If I'm understanding you correctly, that's not quite how it works. Film is made of a stack of layers as shown here.
Speaking broadly, we can discuss only three layers, the red, green, and blue sensitive emulsions.
When light passes through them in the "correct" direction, the blue sensitive emulsion absorbs the highest wavelengths of light, while the lower wavelengths pass through. The same applies to the green and red layers.
These subsequent layers are not desensitized to higher wavelengths though, the higher wavelengths have been removed by the previous layers. In the case of blue light, an extra yellow filter is included to absorb the excess high-energy light.
When you shoot through the film back to front, the highly sensitive red layer will react to all wavelengths of light.
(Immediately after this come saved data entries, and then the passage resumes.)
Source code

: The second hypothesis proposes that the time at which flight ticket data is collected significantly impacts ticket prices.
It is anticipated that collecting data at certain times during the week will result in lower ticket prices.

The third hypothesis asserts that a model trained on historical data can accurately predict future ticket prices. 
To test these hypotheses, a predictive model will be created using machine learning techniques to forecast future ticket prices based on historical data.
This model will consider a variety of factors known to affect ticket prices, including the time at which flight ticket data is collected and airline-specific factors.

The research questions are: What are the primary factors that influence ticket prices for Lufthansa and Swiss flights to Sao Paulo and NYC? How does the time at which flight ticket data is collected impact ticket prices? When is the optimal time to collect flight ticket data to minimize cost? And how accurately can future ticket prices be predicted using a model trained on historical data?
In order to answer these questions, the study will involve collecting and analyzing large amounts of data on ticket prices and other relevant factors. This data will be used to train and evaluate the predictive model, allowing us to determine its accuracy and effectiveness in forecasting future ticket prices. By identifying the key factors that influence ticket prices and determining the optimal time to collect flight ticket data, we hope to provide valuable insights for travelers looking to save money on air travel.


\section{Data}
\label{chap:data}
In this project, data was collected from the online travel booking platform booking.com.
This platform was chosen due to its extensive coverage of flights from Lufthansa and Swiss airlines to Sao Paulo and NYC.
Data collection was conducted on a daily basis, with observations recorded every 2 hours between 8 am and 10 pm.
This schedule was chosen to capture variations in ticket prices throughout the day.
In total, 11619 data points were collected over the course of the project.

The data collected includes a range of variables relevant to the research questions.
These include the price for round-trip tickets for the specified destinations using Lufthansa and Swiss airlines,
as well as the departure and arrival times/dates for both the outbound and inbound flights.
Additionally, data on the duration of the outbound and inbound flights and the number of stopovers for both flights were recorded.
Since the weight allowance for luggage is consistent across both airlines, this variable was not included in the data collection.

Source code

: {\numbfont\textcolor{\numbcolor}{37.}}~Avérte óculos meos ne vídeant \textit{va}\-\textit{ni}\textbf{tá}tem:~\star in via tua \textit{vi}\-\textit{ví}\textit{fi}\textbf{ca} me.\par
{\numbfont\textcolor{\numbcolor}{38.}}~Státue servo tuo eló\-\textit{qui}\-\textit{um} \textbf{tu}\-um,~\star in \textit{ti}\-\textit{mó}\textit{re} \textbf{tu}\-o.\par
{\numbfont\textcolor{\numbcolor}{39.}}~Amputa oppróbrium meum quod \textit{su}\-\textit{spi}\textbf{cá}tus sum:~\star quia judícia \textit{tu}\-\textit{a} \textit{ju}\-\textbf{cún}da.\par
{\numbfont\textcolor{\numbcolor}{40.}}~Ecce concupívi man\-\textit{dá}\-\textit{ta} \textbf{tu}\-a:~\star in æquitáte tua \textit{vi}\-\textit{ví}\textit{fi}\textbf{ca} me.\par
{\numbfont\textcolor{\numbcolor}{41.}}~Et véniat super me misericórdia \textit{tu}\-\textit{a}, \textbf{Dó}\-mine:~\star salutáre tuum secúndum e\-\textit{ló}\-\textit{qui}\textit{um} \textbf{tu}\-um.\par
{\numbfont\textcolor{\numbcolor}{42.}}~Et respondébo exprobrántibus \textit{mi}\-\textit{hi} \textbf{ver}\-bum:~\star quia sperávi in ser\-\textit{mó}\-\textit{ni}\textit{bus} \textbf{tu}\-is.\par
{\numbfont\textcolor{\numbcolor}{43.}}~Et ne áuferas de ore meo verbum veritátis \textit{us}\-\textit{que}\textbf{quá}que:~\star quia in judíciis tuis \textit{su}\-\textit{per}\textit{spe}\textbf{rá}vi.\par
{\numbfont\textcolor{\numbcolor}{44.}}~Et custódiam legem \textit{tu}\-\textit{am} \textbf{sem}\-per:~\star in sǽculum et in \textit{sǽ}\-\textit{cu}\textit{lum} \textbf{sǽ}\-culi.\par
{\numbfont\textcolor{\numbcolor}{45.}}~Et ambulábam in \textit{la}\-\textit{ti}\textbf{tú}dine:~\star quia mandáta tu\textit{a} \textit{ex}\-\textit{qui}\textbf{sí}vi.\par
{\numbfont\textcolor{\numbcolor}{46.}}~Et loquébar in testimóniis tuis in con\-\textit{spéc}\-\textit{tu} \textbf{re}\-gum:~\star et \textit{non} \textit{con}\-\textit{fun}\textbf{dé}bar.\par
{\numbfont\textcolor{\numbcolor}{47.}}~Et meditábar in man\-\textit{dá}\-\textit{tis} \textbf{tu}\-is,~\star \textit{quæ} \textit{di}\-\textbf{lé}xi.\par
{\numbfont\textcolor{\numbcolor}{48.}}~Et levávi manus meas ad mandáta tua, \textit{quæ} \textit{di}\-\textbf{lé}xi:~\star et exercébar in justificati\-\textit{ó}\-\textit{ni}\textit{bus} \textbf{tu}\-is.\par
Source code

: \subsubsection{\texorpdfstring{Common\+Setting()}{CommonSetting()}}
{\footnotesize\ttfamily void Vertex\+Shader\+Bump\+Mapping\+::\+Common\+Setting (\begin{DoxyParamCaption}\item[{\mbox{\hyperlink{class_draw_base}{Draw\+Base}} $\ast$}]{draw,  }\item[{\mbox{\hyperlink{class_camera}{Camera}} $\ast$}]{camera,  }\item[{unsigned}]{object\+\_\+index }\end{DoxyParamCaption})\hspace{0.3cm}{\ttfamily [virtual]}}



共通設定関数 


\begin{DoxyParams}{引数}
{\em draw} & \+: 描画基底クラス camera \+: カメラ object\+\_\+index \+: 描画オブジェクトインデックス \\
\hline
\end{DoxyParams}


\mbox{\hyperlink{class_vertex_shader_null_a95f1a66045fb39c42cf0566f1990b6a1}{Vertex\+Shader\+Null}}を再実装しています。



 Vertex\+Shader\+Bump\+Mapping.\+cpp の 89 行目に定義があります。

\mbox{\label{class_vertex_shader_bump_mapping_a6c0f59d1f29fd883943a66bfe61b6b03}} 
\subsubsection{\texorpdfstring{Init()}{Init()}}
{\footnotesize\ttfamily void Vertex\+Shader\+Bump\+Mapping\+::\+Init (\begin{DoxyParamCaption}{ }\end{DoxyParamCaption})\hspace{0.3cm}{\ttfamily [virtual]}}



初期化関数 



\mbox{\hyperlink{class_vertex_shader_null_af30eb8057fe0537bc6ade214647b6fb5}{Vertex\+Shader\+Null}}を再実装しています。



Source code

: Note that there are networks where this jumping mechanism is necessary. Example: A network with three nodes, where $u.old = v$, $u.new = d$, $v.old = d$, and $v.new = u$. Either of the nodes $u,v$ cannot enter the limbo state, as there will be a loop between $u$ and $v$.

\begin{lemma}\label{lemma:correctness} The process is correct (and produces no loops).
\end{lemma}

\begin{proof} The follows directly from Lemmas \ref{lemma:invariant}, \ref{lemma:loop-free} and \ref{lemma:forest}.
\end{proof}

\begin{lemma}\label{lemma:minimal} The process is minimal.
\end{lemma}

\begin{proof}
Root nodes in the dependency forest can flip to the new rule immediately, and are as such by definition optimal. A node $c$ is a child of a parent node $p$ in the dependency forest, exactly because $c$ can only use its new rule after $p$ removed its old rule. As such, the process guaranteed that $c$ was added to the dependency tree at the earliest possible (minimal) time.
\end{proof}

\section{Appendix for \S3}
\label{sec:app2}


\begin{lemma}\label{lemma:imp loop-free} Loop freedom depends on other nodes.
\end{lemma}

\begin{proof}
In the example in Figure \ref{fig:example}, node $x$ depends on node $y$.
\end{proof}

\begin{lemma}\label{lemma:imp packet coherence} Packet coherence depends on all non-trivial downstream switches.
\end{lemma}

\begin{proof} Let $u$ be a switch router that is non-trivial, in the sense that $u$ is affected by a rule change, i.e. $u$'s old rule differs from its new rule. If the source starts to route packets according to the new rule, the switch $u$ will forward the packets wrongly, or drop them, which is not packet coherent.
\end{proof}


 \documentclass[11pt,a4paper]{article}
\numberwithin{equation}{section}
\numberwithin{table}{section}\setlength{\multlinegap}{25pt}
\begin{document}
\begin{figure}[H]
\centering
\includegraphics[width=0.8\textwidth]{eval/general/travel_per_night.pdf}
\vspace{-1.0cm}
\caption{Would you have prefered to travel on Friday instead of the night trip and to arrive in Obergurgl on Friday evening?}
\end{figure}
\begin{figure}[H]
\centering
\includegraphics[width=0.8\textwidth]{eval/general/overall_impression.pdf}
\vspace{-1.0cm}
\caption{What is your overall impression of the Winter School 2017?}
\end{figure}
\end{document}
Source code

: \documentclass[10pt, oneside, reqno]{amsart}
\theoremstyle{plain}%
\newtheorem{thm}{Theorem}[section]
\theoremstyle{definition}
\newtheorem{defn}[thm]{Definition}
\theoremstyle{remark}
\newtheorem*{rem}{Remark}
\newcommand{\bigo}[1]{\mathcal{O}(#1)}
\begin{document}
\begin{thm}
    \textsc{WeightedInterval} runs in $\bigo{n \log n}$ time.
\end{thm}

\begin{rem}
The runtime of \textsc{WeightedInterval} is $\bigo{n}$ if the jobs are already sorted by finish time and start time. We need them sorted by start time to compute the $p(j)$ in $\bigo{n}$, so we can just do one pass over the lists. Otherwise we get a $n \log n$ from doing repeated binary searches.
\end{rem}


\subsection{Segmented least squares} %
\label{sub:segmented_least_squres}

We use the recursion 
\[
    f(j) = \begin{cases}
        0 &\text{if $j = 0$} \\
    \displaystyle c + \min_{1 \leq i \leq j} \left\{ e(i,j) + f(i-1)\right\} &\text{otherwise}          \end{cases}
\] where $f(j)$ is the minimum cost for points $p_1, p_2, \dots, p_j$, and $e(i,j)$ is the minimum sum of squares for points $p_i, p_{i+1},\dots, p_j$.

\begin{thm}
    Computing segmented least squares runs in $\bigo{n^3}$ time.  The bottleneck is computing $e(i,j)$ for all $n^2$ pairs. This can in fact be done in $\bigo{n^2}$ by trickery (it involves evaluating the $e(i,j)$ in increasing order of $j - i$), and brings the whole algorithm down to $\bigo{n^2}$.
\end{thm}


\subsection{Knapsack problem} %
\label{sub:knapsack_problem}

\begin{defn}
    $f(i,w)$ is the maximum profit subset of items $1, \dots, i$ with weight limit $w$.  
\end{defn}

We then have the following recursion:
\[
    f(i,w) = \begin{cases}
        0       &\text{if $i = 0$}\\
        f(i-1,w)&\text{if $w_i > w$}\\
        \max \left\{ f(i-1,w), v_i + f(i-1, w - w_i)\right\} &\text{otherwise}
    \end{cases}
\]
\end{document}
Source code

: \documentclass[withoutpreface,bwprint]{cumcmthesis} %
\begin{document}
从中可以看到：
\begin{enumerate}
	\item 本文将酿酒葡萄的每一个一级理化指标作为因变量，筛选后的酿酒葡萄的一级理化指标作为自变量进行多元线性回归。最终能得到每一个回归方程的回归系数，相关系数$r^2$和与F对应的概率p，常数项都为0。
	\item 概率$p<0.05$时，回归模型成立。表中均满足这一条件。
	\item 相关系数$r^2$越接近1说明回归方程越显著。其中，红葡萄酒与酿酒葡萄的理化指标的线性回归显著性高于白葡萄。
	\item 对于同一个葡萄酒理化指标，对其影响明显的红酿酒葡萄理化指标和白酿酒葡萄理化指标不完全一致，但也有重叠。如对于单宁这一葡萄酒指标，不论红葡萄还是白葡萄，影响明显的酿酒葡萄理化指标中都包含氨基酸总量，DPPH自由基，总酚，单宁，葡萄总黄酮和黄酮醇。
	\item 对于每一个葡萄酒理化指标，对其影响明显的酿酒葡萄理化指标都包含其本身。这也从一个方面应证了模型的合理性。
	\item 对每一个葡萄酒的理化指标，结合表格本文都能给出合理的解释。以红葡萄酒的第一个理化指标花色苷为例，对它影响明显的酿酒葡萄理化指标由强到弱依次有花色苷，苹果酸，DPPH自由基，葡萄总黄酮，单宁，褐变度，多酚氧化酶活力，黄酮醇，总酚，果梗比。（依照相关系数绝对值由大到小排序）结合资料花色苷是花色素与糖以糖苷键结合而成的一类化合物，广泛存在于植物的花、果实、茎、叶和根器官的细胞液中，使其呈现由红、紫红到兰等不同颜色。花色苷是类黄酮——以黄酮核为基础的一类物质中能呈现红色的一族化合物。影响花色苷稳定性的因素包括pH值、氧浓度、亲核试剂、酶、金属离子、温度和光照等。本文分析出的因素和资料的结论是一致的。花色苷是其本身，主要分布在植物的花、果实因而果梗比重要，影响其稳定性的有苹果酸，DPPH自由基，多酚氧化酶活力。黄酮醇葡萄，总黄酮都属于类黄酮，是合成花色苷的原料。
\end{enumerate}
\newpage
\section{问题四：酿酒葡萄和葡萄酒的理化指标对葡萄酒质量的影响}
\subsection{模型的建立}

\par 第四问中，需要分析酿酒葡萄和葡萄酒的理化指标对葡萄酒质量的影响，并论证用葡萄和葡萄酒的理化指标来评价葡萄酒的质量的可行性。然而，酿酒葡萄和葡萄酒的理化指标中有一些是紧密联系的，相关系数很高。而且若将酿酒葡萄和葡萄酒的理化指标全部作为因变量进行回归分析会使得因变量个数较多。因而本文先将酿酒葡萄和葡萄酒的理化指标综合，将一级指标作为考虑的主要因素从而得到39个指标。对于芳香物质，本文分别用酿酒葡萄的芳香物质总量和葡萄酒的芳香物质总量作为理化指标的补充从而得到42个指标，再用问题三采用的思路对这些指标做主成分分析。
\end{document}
In turn, the green layer will react to green and blue light, and once it passes through the filters, the remaining blue light will expose the blue layer.
The total amount of light is reduced as it passes through the layers as well, so the green layer gets half the light the red layer received, and the blue layer about half of that.
This leaves the green and blue layers underexposed. By shooting at a higher iso, you overexpose the red layer—usually to the point where it maxes out—allowing you to increase the relative exposure of the remaining layers resulting in different color effects.
This is merely a rough emulation of redscale, but it demonstrates the distinctive "yellow shifting" as the ISO increases (each panel has been push processed the respective number of stops).